■ Aim of the task
Copy exactly the line containing "Then, as the" and all lines after it, through the last line of the material below; omit everything before it.

────────────────────────────────────────

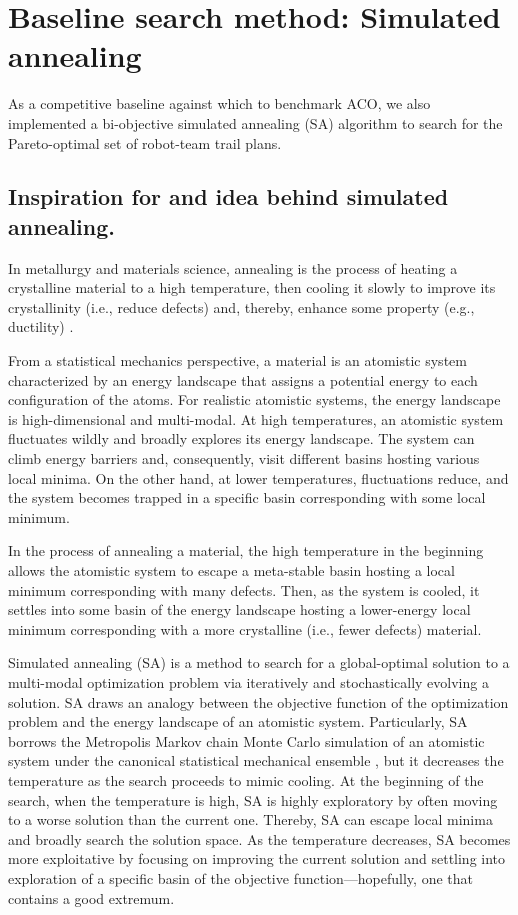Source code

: \documentclass[fleqn,10pt,lineno]{wlpeerj}
\begin{document}
\section{Baseline search method: Simulated annealing}
As a competitive baseline against which to benchmark ACO, we also implemented a bi-objective simulated annealing (SA) algorithm \cite{kirkpatrick1983optimization,simon2013evolutionary,zomaya2010simulated} to search for the Pareto-optimal set of robot-team trail plans.

\subsection{Inspiration for and idea behind simulated annealing.}
In metallurgy and materials science, annealing is the process of heating a crystalline material to a high temperature, then cooling it slowly to improve its crystallinity (i.e., reduce defects) and, thereby, enhance some property (e.g., ductility) \cite{callister2020materials}.

From a statistical mechanics \cite{chandler1987introduction} perspective, a material is an atomistic system characterized by an energy landscape that assigns a potential energy to each configuration of the atoms. For realistic atomistic systems, the energy landscape is high-dimensional and multi-modal. At high temperatures, an atomistic system fluctuates wildly and broadly explores its energy landscape. The system can climb energy barriers and, consequently, visit different basins hosting various local minima.
On the other hand, at lower temperatures, fluctuations reduce, and the system becomes trapped in a specific basin corresponding with some local minimum.

In the process of annealing a material, the high temperature in the beginning allows the atomistic system to escape a meta-stable basin hosting a local minimum corresponding with many defects. 
Then, as the system is cooled, it settles into some basin of the energy landscape hosting a lower-energy local minimum corresponding with a more crystalline (i.e., fewer defects) material.
  
Simulated annealing (SA) \cite{kirkpatrick1983optimization,simon2013evolutionary,zomaya2010simulated} is a method to search for a global-optimal solution to a multi-modal optimization problem via iteratively and stochastically evolving a solution.
SA draws an analogy between the objective function of the optimization problem and the energy landscape of an atomistic system. 
Particularly, SA borrows the Metropolis Markov chain Monte Carlo simulation of an atomistic system under the canonical statistical mechanical ensemble \cite{frenkel2023understanding}, but it decreases the temperature as the search proceeds to mimic cooling. 
   At the beginning of the search, when the temperature is high, SA is highly exploratory by often moving to a worse solution than the current one.
   Thereby, SA can escape local minima and broadly search the solution space.
  As the temperature decreases, SA becomes more exploitative by focusing on improving the current solution and settling into exploration of a specific basin of the objective function---hopefully, one that contains a good extremum. 
 
\end{document}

────────────────────────────────────────

■ Solution to this problem
Then, as the system is cooled, it settles into some basin of the energy landscape hosting a lower-energy local minimum corresponding with a more crystalline (i.e., fewer defects) material.
  
Simulated annealing (SA) \cite{kirkpatrick1983optimization,simon2013evolutionary,zomaya2010simulated} is a method to search for a global-optimal solution to a multi-modal optimization problem via iteratively and stochastically evolving a solution.
SA draws an analogy between the objective function of the optimization problem and the energy landscape of an atomistic system. 
Particularly, SA borrows the Metropolis Markov chain Monte Carlo simulation of an atomistic system under the canonical statistical mechanical ensemble \cite{frenkel2023understanding}, but it decreases the temperature as the search proceeds to mimic cooling. 
   At the beginning of the search, when the temperature is high, SA is highly exploratory by often moving to a worse solution than the current one.
   Thereby, SA can escape local minima and broadly search the solution space.
  As the temperature decreases, SA becomes more exploitative by focusing on improving the current solution and settling into exploration of a specific basin of the objective function---hopefully, one that contains a good extremum. 
 
\end{document}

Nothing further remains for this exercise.